Please repeat the lines below, exactly and only, from the one that holds "The library is written in Elixir." through the one that holds "relatively small commit.".

THE INPUT section start

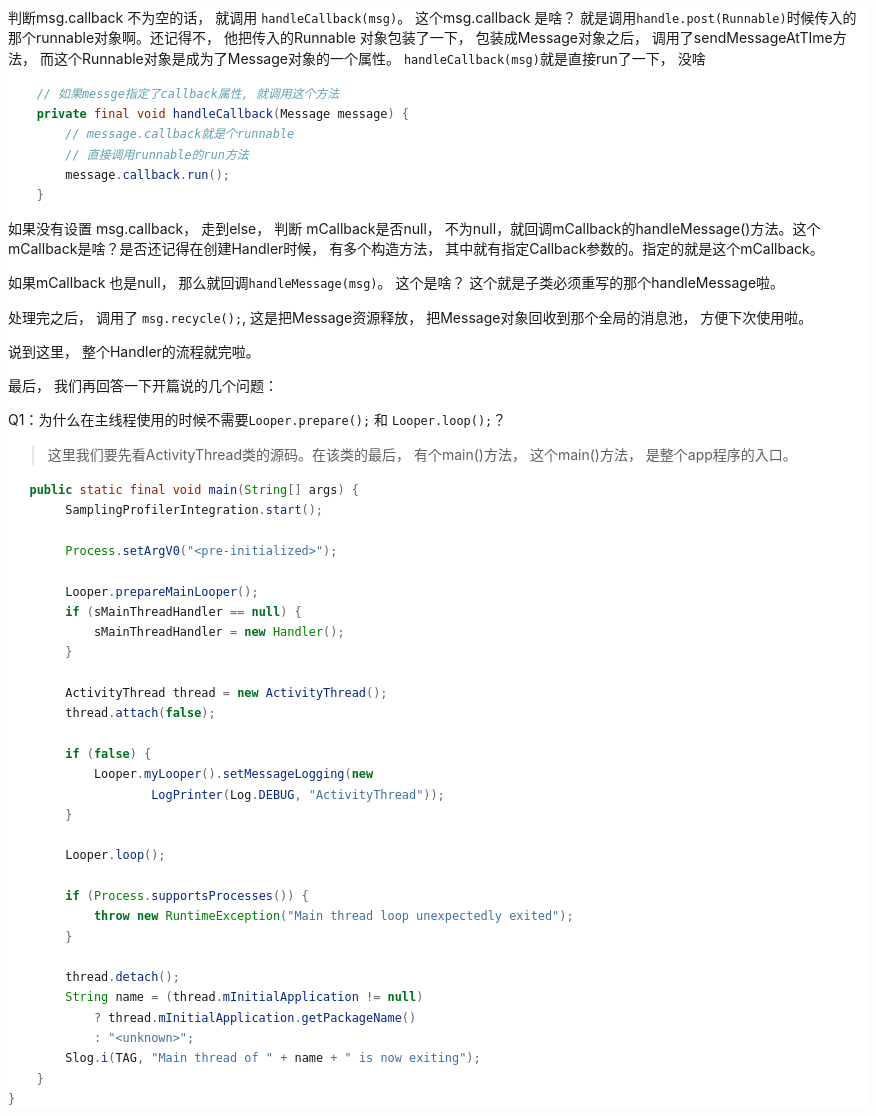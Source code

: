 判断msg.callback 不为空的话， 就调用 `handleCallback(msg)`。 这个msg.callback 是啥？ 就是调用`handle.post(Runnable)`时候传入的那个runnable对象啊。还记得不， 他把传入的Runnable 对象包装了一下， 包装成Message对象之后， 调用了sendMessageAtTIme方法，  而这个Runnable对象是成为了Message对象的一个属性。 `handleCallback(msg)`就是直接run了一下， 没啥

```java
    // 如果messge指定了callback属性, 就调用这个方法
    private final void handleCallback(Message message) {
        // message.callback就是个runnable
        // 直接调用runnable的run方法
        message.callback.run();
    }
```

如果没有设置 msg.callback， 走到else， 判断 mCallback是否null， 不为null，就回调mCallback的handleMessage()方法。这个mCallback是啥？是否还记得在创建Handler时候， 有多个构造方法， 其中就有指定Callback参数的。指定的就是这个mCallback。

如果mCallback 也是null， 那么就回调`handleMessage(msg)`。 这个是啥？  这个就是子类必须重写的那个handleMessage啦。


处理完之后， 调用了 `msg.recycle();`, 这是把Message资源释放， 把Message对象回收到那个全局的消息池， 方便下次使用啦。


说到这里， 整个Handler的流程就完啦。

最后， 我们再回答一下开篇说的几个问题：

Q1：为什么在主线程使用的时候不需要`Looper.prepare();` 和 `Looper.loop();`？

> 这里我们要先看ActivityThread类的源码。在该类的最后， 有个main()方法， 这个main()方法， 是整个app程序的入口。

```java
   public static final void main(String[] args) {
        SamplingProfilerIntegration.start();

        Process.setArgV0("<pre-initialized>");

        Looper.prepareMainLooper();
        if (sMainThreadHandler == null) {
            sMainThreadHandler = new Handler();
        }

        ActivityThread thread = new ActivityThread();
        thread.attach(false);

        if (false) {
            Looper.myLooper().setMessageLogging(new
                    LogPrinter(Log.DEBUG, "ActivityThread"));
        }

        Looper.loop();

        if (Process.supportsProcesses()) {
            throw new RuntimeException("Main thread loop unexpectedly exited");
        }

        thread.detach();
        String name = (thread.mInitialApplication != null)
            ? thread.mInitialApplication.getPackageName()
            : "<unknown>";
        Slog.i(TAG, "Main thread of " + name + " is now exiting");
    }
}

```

THE INPUT section end
THE INPUT section start

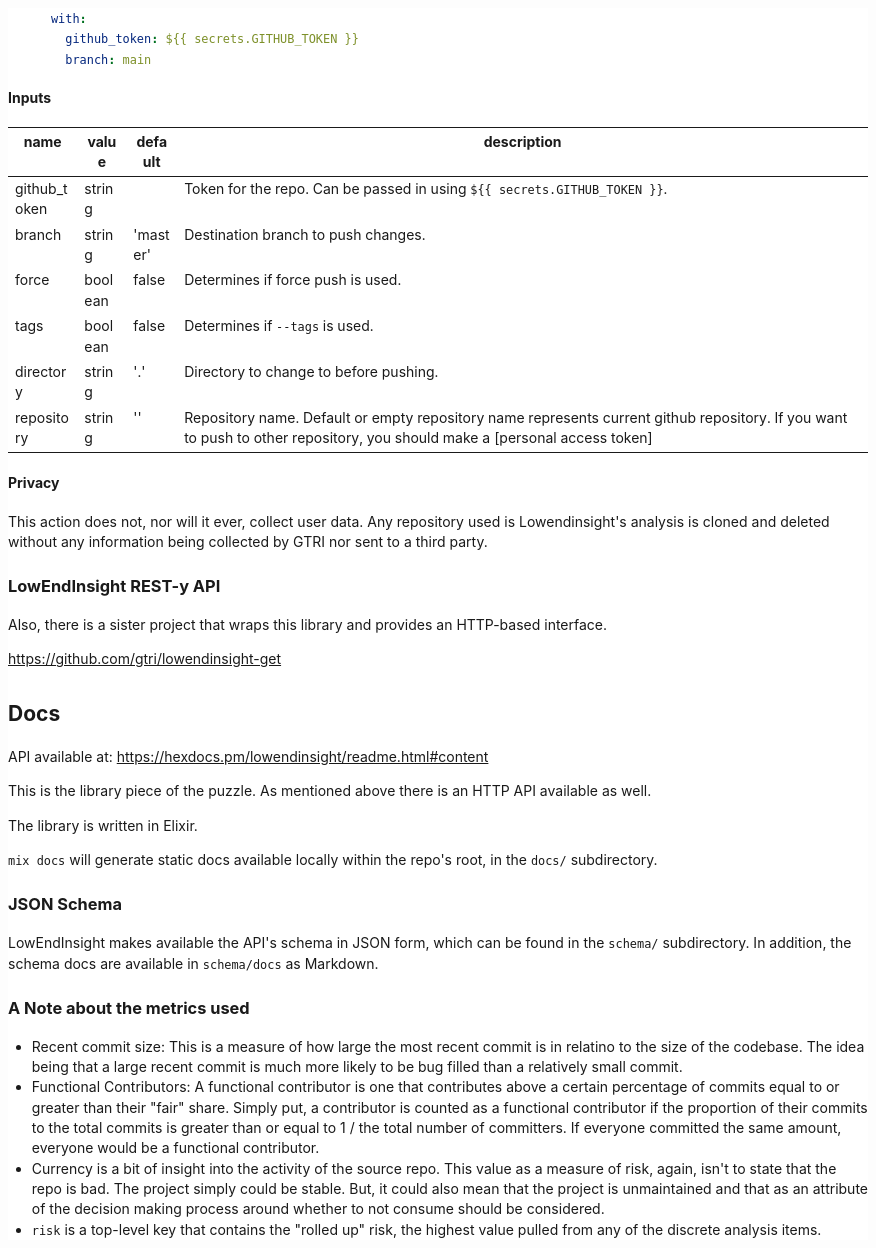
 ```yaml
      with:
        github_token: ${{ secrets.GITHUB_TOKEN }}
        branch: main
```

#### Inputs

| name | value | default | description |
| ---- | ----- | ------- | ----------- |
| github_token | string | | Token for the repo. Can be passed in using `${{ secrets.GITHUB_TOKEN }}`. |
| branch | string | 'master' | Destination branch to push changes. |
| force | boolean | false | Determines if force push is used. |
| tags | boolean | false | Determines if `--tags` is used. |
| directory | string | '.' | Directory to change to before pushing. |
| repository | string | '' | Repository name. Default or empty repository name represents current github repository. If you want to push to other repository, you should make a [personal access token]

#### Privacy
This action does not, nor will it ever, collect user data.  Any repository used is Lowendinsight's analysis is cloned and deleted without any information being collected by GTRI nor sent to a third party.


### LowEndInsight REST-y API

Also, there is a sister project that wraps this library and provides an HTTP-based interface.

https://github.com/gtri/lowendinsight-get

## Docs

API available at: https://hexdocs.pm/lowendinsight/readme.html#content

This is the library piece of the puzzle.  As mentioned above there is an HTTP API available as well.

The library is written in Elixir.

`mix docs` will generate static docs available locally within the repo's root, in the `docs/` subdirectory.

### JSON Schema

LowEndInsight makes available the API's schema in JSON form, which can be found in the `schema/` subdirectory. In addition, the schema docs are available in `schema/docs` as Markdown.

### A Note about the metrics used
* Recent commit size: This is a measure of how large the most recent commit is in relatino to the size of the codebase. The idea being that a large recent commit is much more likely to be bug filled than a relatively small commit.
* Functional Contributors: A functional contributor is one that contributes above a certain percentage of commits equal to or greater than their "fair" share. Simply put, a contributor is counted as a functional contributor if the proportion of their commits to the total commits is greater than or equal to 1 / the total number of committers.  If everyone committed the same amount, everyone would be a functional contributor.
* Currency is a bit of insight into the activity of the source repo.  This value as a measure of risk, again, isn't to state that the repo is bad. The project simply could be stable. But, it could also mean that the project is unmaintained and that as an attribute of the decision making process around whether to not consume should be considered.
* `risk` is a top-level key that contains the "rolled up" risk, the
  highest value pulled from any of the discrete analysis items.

THE INPUT section end

[TASK OUTPUT]
The library is written in Elixir.

`mix docs` will generate static docs available locally within the repo's root, in the `docs/` subdirectory.

### JSON Schema

LowEndInsight makes available the API's schema in JSON form, which can be found in the `schema/` subdirectory. In addition, the schema docs are available in `schema/docs` as Markdown.

### A Note about the metrics used
* Recent commit size: This is a measure of how large the most recent commit is in relatino to the size of the codebase. The idea being that a large recent commit is much more likely to be bug filled than a relatively small commit.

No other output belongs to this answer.